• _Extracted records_
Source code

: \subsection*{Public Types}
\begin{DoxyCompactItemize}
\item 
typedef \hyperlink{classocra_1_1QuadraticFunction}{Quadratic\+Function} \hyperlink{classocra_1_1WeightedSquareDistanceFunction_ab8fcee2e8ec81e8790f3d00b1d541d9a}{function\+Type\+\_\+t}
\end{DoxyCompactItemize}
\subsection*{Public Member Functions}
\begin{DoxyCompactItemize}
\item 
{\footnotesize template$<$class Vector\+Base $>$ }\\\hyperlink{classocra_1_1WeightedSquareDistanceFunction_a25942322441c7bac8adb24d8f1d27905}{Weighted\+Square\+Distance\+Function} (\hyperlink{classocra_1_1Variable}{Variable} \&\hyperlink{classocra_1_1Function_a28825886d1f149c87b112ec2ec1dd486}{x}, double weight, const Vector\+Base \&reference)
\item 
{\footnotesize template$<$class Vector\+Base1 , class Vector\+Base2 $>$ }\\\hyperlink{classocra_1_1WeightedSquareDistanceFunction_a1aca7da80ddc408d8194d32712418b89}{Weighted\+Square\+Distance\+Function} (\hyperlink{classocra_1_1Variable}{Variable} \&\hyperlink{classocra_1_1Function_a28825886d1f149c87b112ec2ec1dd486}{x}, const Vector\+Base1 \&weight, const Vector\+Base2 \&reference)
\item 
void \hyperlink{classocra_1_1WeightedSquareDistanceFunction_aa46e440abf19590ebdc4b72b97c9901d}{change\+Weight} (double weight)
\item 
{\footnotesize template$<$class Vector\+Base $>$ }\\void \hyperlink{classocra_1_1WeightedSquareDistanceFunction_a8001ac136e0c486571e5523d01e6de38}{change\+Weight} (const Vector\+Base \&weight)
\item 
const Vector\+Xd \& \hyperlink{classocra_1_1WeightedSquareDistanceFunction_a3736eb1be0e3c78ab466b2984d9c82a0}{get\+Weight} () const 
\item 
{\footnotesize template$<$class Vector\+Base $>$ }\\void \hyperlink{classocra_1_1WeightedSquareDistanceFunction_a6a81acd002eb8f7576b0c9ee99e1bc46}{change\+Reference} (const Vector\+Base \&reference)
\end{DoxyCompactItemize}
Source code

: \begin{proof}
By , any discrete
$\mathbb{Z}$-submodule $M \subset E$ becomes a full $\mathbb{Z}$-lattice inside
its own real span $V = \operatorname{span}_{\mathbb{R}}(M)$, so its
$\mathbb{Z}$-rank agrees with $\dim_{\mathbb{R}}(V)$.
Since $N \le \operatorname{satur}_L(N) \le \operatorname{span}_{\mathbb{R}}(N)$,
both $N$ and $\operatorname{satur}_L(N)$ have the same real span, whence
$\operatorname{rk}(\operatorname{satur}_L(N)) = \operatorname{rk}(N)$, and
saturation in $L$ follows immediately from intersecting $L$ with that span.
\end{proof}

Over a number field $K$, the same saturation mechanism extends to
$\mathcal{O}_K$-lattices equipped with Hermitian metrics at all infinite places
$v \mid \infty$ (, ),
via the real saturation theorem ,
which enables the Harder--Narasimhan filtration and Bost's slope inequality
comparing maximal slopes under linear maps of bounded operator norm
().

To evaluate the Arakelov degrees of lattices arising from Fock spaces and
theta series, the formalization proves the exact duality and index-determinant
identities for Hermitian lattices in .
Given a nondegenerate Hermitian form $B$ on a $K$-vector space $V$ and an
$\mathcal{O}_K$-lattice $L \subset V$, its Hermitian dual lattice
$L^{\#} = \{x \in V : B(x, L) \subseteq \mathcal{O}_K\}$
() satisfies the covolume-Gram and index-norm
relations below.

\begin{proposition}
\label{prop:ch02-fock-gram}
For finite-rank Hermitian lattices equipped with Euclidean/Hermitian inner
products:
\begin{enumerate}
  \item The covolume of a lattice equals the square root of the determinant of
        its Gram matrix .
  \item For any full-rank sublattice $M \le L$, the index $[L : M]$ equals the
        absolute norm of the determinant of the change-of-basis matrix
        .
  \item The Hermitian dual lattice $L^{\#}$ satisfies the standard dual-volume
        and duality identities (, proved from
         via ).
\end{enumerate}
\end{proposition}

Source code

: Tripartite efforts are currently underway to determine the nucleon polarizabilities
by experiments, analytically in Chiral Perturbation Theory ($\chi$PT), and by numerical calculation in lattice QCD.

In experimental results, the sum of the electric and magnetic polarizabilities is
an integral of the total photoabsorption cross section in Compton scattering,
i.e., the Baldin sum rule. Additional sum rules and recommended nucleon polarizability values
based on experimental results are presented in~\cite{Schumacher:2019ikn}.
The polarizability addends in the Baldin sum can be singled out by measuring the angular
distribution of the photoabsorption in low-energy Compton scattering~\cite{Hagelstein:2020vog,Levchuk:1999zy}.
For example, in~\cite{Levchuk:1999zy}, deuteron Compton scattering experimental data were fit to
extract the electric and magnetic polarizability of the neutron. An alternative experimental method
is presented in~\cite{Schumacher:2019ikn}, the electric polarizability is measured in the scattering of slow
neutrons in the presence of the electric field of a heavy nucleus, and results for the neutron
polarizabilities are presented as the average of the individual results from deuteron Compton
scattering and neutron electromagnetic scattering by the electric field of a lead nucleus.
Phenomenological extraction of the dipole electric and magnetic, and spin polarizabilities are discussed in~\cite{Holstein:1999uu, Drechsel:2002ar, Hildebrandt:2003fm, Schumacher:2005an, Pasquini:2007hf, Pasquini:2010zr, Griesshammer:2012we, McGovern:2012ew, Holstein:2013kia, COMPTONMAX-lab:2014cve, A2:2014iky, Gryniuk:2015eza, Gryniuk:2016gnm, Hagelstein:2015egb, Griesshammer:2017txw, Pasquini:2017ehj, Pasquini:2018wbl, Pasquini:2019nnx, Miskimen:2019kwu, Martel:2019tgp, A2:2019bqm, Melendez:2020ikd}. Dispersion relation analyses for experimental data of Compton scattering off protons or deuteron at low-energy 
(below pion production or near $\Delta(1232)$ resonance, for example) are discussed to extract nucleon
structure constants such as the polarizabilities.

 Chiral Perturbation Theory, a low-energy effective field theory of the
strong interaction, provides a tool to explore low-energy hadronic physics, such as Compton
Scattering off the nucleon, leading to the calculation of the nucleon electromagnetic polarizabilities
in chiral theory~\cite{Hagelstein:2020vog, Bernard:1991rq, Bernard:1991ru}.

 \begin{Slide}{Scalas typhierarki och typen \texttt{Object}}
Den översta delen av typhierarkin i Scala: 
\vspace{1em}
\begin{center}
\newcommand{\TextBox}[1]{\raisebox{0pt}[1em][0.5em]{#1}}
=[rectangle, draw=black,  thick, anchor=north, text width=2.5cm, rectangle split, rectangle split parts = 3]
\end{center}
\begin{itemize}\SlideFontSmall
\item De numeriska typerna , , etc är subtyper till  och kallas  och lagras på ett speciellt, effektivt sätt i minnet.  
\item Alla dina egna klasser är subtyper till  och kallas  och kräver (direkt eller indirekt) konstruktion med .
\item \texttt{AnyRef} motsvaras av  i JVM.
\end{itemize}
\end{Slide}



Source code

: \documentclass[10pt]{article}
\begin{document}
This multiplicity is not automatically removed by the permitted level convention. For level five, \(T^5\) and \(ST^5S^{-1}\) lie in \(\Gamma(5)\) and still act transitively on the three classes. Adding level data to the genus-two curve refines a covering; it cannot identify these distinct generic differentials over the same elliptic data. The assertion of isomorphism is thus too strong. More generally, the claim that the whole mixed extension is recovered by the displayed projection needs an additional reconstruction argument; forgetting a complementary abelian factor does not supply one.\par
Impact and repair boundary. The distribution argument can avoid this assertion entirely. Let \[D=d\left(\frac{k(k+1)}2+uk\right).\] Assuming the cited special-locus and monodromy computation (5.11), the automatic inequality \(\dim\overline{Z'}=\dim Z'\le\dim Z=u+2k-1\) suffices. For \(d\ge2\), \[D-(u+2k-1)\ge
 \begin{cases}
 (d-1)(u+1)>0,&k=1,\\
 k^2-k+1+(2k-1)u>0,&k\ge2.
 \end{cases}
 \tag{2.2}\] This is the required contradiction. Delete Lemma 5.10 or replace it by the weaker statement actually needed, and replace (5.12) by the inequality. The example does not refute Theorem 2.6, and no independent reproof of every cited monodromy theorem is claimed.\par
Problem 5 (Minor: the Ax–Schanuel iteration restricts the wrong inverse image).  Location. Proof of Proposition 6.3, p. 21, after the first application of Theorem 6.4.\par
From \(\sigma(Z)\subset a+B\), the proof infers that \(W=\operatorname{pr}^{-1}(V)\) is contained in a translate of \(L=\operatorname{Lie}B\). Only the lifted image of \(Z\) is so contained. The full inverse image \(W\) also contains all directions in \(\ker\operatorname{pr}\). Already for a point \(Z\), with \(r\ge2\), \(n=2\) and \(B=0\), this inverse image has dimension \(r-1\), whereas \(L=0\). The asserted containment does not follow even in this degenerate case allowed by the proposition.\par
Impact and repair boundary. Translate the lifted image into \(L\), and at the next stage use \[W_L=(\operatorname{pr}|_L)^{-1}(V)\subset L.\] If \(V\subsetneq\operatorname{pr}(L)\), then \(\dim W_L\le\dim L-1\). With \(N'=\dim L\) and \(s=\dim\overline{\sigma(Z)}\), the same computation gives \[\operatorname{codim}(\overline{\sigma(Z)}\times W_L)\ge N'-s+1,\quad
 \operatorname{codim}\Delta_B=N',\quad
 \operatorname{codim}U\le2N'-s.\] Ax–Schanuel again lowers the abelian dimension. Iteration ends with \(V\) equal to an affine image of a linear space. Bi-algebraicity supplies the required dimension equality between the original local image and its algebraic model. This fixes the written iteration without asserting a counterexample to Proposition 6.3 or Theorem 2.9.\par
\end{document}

• _What needs to be done_
Counting every line that holds the string "Hermitian", give the total for the data above and nothing else.

• _Answer box_
6